┌────────

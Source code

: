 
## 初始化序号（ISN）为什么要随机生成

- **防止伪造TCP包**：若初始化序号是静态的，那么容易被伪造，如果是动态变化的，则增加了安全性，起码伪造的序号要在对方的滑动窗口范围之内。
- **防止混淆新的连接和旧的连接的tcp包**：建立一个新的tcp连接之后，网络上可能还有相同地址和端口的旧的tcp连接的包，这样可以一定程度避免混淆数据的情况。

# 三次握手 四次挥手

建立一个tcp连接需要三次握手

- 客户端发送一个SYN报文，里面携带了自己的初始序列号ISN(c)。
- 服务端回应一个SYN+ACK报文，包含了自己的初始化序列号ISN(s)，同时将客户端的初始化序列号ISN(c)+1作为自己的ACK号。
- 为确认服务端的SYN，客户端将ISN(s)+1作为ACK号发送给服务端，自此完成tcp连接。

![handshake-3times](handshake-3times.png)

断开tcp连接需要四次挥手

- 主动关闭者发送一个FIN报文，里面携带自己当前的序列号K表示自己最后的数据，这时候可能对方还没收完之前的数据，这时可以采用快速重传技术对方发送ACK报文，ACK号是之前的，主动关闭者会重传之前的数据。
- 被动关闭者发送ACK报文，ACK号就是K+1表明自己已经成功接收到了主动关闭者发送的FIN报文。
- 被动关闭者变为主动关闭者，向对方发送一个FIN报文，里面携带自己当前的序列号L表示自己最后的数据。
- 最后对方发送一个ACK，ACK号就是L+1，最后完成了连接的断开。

└────────

**Exercise:** Return exactly the lines from the line bearing "- 被动关闭者变为主动关闭者" to the end of the records, inclusive of both; include no other lines.

**Answer box:**
- 被动关闭者变为主动关闭者，向对方发送一个FIN报文，里面携带自己当前的序列号L表示自己最后的数据。
- 最后对方发送一个ACK，ACK号就是L+1，最后完成了连接的断开。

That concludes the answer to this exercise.